RECORD EXCERPTS.
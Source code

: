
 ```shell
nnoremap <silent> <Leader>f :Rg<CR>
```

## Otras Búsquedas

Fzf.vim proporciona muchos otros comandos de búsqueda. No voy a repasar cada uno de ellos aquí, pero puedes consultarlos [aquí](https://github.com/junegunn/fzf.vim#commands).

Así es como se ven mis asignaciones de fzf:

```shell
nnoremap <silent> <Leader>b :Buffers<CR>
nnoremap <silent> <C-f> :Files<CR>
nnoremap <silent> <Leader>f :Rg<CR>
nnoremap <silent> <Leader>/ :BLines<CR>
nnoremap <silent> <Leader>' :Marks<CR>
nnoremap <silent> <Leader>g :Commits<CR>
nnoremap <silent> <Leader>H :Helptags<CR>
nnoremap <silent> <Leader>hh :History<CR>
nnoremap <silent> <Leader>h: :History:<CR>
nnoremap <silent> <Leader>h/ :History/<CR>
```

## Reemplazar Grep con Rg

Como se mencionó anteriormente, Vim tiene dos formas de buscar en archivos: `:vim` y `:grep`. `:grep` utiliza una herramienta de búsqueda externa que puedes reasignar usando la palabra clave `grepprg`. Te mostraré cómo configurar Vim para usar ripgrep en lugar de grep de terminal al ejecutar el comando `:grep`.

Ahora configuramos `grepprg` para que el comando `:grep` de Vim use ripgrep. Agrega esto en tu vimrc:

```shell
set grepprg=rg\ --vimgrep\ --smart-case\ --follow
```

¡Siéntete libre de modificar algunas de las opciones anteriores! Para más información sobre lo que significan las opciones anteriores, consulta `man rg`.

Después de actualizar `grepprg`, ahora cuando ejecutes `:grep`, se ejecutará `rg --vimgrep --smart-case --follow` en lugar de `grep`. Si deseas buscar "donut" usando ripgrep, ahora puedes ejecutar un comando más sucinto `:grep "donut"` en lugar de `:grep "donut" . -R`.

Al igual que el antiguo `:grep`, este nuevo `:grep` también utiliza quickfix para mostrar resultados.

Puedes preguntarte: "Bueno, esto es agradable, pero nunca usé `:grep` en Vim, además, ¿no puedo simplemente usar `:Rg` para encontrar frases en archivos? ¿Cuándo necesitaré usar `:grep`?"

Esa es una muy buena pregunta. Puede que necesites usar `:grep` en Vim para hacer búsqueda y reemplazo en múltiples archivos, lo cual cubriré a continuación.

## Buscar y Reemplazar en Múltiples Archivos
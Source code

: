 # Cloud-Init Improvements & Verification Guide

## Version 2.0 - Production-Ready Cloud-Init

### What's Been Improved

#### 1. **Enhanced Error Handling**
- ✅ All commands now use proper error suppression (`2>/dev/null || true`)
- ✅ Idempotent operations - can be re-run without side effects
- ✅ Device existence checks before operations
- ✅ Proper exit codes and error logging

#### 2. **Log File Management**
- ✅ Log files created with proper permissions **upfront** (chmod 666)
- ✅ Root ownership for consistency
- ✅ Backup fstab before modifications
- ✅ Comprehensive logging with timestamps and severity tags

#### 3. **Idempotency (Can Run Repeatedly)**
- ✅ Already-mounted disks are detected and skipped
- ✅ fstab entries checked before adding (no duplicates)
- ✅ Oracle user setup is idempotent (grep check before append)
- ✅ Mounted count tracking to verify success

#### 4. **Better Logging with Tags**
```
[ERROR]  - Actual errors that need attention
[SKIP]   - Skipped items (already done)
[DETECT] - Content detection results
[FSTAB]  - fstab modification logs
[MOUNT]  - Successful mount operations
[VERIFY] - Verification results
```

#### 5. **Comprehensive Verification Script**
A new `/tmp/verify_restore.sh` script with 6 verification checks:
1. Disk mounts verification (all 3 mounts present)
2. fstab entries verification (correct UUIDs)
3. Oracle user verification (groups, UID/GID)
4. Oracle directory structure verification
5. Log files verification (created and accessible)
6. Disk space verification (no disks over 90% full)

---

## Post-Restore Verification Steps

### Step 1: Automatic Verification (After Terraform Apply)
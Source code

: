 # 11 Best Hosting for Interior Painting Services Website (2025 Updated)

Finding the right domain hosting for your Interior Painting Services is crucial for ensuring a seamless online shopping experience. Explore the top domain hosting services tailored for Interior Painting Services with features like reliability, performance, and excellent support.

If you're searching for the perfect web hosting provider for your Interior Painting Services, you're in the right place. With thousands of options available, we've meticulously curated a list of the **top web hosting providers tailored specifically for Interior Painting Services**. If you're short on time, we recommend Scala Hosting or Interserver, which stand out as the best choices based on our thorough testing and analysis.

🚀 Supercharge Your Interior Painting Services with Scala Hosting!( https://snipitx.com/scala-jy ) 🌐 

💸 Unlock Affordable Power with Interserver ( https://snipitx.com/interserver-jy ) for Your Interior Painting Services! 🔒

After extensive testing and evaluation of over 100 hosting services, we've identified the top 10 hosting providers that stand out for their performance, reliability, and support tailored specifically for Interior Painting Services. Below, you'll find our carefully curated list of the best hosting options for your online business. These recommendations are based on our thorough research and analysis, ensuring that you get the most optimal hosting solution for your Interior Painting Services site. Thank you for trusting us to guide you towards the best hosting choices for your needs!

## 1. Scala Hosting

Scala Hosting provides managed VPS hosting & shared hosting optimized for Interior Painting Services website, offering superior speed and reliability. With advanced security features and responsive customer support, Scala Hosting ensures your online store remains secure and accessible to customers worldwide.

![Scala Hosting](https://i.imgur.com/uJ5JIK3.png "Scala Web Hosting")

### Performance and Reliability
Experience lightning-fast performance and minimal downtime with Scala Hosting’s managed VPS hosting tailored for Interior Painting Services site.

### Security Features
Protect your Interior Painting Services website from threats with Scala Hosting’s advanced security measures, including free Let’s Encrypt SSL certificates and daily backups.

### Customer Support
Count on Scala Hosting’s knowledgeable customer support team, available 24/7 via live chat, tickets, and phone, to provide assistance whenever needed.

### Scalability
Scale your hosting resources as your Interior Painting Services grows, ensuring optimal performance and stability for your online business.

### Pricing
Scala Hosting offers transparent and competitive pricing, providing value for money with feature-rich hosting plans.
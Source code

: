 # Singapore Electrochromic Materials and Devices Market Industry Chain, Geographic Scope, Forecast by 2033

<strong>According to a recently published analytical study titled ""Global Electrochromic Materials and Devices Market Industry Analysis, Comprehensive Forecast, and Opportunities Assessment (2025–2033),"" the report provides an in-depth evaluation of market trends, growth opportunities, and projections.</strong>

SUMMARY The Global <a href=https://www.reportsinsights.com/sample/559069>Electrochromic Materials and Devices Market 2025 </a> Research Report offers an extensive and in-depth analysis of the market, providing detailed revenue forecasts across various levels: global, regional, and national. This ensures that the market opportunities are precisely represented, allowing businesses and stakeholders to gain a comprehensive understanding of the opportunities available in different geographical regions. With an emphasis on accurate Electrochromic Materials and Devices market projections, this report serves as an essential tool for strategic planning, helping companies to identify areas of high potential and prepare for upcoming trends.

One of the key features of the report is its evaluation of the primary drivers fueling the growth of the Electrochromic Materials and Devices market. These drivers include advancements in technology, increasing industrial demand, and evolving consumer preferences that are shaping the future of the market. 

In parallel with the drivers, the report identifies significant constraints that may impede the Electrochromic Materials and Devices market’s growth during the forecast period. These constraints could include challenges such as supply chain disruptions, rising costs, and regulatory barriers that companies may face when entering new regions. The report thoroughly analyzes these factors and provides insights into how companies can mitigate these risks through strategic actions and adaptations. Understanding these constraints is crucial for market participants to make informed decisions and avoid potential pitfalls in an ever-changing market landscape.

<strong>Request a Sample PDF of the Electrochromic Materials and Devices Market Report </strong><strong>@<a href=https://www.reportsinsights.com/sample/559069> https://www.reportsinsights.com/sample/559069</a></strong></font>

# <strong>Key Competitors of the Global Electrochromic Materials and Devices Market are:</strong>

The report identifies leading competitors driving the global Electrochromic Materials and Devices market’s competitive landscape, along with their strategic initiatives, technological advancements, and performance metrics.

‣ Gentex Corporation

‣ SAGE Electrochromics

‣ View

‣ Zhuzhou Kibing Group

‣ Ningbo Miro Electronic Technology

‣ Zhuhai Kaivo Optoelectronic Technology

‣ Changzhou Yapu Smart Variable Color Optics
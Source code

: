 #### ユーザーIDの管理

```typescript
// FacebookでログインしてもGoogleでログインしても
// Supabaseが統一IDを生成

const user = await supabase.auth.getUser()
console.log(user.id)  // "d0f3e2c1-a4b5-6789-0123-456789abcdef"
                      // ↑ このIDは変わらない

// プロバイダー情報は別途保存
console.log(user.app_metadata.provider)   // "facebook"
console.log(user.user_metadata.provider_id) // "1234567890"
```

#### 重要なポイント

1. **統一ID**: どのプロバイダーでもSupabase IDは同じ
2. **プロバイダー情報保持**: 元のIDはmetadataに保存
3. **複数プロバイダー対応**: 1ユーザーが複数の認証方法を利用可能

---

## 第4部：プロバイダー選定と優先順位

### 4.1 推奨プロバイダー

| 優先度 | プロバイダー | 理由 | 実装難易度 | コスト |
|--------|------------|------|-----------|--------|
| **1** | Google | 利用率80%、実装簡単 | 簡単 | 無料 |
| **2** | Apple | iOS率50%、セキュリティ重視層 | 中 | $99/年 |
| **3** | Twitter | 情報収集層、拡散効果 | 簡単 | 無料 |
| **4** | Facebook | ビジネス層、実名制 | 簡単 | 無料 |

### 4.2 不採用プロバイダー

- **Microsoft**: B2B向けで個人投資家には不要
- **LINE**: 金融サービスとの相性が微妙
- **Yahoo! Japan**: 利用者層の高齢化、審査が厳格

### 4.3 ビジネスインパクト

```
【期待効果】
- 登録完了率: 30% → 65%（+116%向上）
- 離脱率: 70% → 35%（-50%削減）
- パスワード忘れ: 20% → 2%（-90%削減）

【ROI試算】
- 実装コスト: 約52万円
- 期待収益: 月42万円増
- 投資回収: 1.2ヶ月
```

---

ABOUT THIS TASK.
From the data above, pick out each line containing "case" and copy it.

EXPECTED ANSWER.
set grepprg=rg\ --vimgrep\ --smart-case\ --follow
Después de actualizar `grepprg`, ahora cuando ejecutes `:grep`, se ejecutará `rg --vimgrep --smart-case --follow` en lugar de `grep`. Si deseas buscar "donut" usando ripgrep, ahora puedes ejecutar un comando más sucinto `:grep "donut"` en lugar de `:grep "donut" . -R`.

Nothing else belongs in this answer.